- **What the exercise asks**
Return every line from the records below that has the word "podemos".

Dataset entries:
■ ■ ■ ■

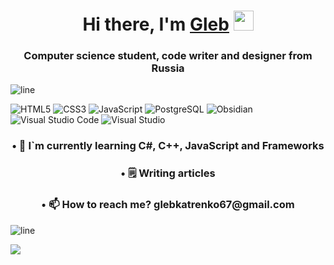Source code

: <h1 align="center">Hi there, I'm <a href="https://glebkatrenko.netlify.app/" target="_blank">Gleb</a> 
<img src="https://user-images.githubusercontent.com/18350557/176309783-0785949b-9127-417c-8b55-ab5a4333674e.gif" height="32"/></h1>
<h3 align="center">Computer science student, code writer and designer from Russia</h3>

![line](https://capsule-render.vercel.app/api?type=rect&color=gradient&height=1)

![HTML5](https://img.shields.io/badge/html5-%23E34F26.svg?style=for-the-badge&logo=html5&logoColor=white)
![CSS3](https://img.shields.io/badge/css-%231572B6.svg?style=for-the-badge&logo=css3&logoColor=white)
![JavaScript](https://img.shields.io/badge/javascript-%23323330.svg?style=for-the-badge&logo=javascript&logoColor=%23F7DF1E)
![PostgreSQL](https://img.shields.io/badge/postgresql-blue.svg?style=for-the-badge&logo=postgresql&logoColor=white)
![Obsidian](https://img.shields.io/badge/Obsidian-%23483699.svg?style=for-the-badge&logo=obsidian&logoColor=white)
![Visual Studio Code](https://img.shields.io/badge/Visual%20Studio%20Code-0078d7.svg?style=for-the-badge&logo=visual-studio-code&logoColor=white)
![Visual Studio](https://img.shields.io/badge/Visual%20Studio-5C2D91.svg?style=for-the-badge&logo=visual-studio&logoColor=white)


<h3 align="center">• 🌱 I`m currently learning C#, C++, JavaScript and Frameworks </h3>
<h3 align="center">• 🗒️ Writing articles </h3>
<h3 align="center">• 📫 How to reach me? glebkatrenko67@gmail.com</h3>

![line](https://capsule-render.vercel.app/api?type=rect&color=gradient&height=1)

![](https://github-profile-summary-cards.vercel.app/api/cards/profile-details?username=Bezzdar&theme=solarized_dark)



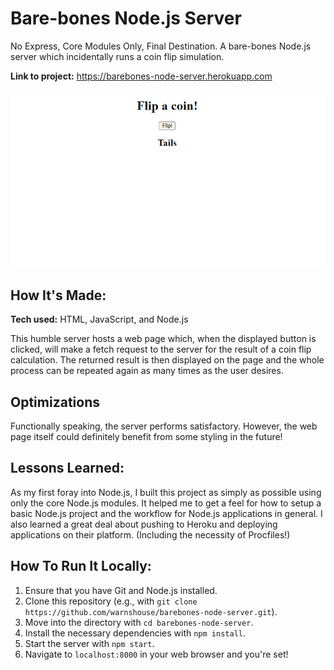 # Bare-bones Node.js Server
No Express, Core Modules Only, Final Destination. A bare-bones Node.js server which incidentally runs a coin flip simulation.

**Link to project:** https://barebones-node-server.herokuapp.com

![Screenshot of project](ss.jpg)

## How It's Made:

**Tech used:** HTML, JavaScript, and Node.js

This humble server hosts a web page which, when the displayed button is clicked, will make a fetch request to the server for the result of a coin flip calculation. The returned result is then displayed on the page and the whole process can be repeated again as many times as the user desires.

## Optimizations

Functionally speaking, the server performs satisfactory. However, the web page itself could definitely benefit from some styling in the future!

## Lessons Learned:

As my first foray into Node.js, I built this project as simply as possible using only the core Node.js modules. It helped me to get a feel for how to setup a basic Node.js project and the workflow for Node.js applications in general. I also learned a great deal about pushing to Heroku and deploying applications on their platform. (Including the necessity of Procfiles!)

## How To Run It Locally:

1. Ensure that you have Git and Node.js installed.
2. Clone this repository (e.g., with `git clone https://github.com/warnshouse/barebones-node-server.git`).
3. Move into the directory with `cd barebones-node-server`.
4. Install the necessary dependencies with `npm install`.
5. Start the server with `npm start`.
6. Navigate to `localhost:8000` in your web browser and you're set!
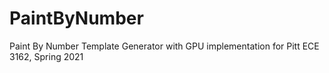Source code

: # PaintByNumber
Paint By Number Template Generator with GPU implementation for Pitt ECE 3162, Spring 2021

■ ■ ■ ■

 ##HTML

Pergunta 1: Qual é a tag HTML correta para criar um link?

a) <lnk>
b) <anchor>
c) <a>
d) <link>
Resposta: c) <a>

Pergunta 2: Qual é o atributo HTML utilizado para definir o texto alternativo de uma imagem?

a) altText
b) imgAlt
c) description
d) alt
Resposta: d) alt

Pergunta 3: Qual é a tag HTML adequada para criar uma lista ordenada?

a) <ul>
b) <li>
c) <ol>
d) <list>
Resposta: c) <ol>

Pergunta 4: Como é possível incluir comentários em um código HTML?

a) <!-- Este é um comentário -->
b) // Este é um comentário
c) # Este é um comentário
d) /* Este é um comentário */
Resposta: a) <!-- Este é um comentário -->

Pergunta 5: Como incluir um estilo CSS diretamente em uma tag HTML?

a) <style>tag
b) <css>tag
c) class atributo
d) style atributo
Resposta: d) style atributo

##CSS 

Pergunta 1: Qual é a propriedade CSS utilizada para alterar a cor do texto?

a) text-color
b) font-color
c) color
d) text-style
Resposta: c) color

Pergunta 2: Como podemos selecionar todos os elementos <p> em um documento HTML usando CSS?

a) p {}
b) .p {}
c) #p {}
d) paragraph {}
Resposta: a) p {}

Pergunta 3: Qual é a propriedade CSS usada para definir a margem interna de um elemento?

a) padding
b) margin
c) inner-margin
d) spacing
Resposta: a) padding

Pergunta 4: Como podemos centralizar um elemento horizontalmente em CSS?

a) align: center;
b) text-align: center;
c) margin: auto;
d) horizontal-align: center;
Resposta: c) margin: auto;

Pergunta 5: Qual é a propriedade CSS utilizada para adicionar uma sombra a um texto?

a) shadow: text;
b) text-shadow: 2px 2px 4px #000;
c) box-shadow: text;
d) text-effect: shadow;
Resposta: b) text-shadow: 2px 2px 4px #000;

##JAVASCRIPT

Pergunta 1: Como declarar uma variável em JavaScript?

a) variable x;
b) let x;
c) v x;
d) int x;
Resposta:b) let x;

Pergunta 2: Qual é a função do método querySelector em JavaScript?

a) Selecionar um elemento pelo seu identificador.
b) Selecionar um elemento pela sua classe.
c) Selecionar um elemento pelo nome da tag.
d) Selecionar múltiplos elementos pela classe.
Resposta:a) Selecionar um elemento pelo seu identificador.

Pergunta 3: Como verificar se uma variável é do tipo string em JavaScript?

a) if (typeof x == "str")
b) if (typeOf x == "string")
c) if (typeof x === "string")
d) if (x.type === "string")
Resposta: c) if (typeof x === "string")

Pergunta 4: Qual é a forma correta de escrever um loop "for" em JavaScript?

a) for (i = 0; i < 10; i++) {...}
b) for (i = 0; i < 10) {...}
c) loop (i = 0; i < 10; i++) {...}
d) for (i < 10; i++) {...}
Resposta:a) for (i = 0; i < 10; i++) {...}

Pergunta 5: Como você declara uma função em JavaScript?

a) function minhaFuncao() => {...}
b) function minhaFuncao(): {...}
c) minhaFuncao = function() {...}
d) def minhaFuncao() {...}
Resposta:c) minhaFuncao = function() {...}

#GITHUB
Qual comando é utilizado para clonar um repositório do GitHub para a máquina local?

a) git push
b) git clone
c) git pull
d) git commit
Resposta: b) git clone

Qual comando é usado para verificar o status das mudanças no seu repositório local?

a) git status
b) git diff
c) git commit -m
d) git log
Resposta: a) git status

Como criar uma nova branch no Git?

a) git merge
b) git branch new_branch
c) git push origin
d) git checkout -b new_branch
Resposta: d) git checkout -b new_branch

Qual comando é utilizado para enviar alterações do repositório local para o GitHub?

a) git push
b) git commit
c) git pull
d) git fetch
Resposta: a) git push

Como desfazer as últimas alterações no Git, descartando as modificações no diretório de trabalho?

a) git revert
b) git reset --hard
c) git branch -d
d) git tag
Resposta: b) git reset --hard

■ ■ ■ ■

- **Solution below**
Pergunta 2: Como podemos selecionar todos os elementos <p> em um documento HTML usando CSS?
Pergunta 4: Como podemos centralizar um elemento horizontalmente em CSS?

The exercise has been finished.